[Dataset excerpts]

Segment Open

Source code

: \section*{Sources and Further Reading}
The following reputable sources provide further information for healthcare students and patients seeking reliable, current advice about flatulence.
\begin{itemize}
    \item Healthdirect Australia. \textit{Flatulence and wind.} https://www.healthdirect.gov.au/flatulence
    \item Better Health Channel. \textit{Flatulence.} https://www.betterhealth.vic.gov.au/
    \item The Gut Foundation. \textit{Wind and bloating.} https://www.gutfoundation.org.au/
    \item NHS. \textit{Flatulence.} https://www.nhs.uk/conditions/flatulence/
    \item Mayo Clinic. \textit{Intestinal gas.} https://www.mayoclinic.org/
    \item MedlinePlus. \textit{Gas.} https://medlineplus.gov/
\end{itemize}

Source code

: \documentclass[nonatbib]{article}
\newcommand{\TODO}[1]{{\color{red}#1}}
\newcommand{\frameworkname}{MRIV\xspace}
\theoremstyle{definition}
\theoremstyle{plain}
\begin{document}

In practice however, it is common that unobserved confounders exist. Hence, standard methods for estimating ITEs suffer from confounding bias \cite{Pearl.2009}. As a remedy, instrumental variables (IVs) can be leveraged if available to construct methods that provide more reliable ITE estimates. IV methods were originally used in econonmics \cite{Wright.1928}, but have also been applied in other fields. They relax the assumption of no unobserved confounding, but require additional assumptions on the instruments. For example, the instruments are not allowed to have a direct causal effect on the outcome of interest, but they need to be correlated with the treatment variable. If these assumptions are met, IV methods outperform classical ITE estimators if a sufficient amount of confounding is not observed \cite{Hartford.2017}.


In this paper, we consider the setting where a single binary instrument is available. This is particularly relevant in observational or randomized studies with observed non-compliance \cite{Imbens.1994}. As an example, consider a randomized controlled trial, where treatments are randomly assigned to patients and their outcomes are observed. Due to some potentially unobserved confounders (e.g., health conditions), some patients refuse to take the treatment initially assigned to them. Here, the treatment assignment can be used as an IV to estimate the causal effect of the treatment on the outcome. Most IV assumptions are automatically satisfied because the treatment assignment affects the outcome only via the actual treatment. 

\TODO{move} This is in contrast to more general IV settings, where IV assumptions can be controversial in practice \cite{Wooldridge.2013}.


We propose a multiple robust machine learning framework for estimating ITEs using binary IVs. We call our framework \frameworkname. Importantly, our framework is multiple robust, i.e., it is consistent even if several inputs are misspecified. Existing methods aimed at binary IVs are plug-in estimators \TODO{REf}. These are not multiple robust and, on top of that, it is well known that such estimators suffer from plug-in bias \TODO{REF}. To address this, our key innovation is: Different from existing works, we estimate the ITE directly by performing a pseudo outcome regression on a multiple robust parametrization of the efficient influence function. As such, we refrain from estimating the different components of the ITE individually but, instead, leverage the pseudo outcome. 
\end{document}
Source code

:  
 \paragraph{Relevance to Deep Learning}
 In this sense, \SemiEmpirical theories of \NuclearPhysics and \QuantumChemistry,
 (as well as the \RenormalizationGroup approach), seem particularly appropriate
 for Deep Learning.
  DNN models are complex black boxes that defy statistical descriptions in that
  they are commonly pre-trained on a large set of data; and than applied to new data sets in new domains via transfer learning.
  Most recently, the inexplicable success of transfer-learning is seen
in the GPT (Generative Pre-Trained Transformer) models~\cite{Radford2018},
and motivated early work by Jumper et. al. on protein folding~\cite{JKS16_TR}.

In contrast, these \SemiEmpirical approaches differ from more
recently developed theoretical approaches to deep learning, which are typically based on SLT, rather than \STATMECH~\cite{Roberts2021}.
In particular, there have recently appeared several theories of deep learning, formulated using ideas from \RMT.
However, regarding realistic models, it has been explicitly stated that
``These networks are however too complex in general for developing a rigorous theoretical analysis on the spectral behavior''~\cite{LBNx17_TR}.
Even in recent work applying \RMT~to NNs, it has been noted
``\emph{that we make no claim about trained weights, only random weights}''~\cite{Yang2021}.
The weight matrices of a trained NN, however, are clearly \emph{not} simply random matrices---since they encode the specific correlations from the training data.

Segment Closed

Problem: Could you state how many lines of the records contain "than"? Give the number and nothing else.

Problem solution: 2